Not only have the general population been divided on the best course of action, professionals such as Home Secretary Sajid Javed and Justice Secretary David Gauke also found themselves at odds. Those in authority were left considering security threats and precedents that might be set by aiding her return, whilst remaining mindful of both the legal and moral arguments for and against the country’s involvement in Shamima’s case. A huge concern appears to be the lack of remorse shown by the young woman – though she has apologised for leaving her family in such a way, interviews have revealed that she doesn’t regret leaving to join IS. As she is a mother, it might be unreasonable to suggest she should regret a decision she made that resulted in a marriage and three children whom she loves; however, concerns regarding her nonchalant views on a group known for committing atrocities against human-rights remain prominent.

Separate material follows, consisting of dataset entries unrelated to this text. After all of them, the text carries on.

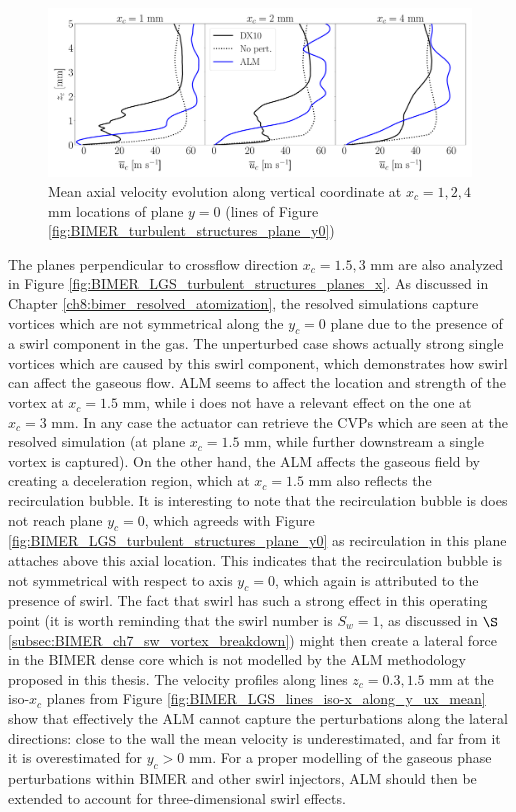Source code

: \begin{figure}[ht]
\centering
   \includegraphics[scale=0.24]{./part3_applications/figures_ch9_lagrangian/gas_field_initial_conditions/lines_y0_along_z_ux_mean}
\caption{Mean axial velocity evolution along vertical coordinate at $x_c = 1, 2, 4$ mm locations of plane $y = 0$ (lines of Figure \ref{fig:BIMER_turbulent_structures_plane_y0})}
\label{fig:BIMER_LGS_lines_y0_along_z_ux_mean}
\end{figure}

The planes perpendicular to crossflow direction $x_c = 1.5, 3$ mm are also analyzed in Figure \ref{fig:BIMER_LGS_turbulent_structures_planes_x}.  As discussed in Chapter \ref{ch8:bimer_resolved_atomization}, the resolved simulations capture vortices which are not symmetrical along the $y_c = 0$ plane due to the presence of a swirl component in the gas. The unperturbed case shows actually strong single vortices which are caused by this swirl component, which demonstrates how swirl can affect the gaseous flow. ALM seems to affect the location and strength of the vortex at $x_c = 1.5$ mm, while i does not have a relevant effect on the one at $x_c = 3$ mm. In any case the actuator can retrieve the CVPs which are seen at the resolved simulation (at plane $x_c = 1.5$ mm, while further downstream a single vortex is captured). On the other hand, the ALM affects the gaseous field by creating a deceleration region, which at $x_c = 1.5$ mm also reflects the recirculation bubble. It is interesting to note that the recirculation bubble is does not reach plane $y_c = 0$, which agreeds with Figure \ref{fig:BIMER_LGS_turbulent_structures_plane_y0}  as recirculation in this plane attaches above this axial location. This indicates that the recirculation bubble is not symmetrical with respect to axis $y_c = 0$, which again is attributed to the presence of swirl. The fact that swirl has such a strong effect in this operating point (it is worth reminding that the swirl number is $S_w = 1$, as discussed in $\S$\ref{subsec:BIMER_ch7_sw_vortex_breakdown}) might then create a lateral force in the BIMER dense core which is not modelled by the ALM methodology proposed in this thesis. The velocity profiles along lines $z_c = 0.3, 1.5$ mm at the iso-$x_c$ planes from Figure \ref{fig:BIMER_LGS_lines_iso-x_along_y_ux_mean} show that effectively the ALM cannot capture the perturbations along the lateral directions: close to the wall the mean velocity is underestimated, and far from it it is overestimated for $y_c > 0$ mm. For a proper modelling of the gaseous phase perturbations within BIMER and other swirl injectors, ALM should then be extended to account for three-dimensional swirl effects. 


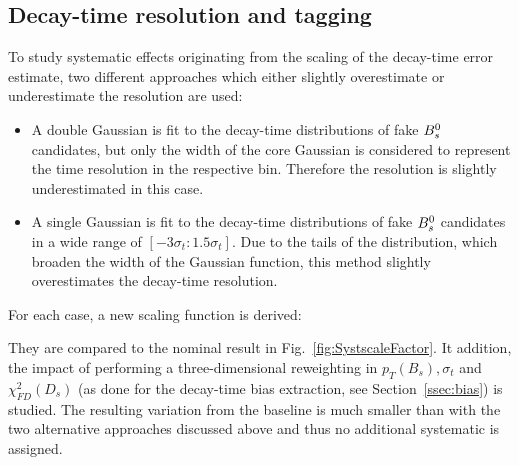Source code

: \subsection{Decay-time resolution and tagging}
\label{ssec:biasSys}

To study systematic effects originating from the scaling of the decay-time error estimate, 
two different approaches which either slightly overestimate or underestimate the resolution are used:
\begin{itemize}

\item A double Gaussian is fit to the decay-time distributions of fake ${{B}^0_{s}}$ candidates, but only the width of the core Gaussian is considered to represent the time resolution in the respective bin. 
Therefore the resolution is slightly underestimated in this case.

\item A single Gaussian is fit to the decay-time distributions of fake ${{B}^0_{s}}$ candidates in a wide range of $[-3\sigma_{t} : 1.5\sigma_{t}]$. 
Due to the tails of the distribution, which broaden the width of the Gaussian function, this method slightly overestimates the decay-time resolution.   

\end{itemize}
%
For each case, a new scaling function is derived: 





%
They are compared to the nominal result in Fig.~\ref{fig:SystscaleFactor}.
It addition, the impact of performing a three-dimensional reweighting in  $p_T(B_s),\sigma_t$ and $\chi^{2}_{FD}(D_s)$ (as done for the decay-time bias extraction, see Section~\ref{ssec:bias}) is studied.
The resulting variation from the baseline is much smaller than with the two alternative approaches discussed above and thus no additional systematic is assigned.

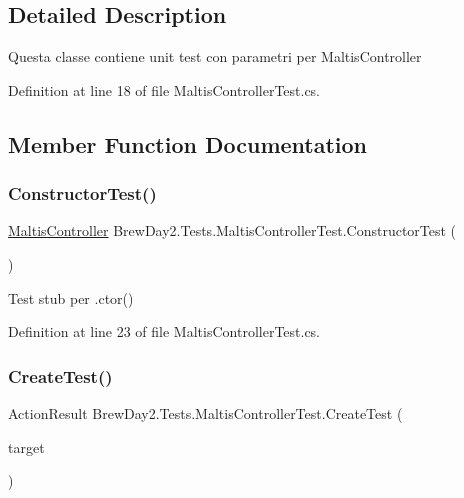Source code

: \subsection{Detailed Description}
Questa classe contiene unit test con parametri per Maltis\+Controller



Definition at line 18 of file Maltis\+Controller\+Test.\+cs.



\subsection{Member Function Documentation}
\mbox{\label{class_brew_day2_1_1_tests_1_1_maltis_controller_test_a4172f3e4782ba5e0b63fdf77bdfd99bd}} 
\subsubsection{\texorpdfstring{Constructor\+Test()}{ConstructorTest()}}
{\footnotesize\ttfamily \mbox{\hyperlink{class_brew_day2_1_1_controllers_1_1_maltis_controller}{Maltis\+Controller}} Brew\+Day2.\+Tests.\+Maltis\+Controller\+Test.\+Constructor\+Test (\begin{DoxyParamCaption}{ }\end{DoxyParamCaption})}



Test stub per .ctor()



Definition at line 23 of file Maltis\+Controller\+Test.\+cs.

\mbox{\label{class_brew_day2_1_1_tests_1_1_maltis_controller_test_ab3df133fcf96ea27ef290885ac2be0d1}} 
\subsubsection{\texorpdfstring{Create\+Test()}{CreateTest()}}
{\footnotesize\ttfamily Action\+Result Brew\+Day2.\+Tests.\+Maltis\+Controller\+Test.\+Create\+Test (\begin{DoxyParamCaption}\item[{\mbox{[}\+Pex\+Assume\+Under\+Test\mbox{]} \mbox{\hyperlink{class_brew_day2_1_1_controllers_1_1_maltis_controller}{Maltis\+Controller}}}]{target }\end{DoxyParamCaption})}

Shamima’s circumstance does not exist in isolation; though this particular story currently dominates. There are many other UK-citizens-turned-IS-members who wish to return. This has been a complicated situation without a simple answer and many factors have been considered: is it reasonable to expect the country to finance her return? Would the lives of her and her family be at risk in the UK following her actions? Should we allocate resources necessary to quantify the risk she could pose? Can we allow a UK citizen to return stateless if they have not committed a crime in the eyes of the law? Trying to form conclusions from interviews carried out in a Syrian refugee camp were deficient, as we are likely missing a myriad of important details. Aside from the questions only revealing some of the story, there is no guarantee that her answers have not been influenced by being unsure about whether she is surrounded by those for or against IS within the camp.

Shamima’s future was out of her control as her fate was discussed in a cost-vs-benefit manner over mahogany desks within the most important offices of the country. However, it has now been decided that her citizenship as a UK national shall be revoked, as evidenced by a letter sent from the Home Office to her family this evening.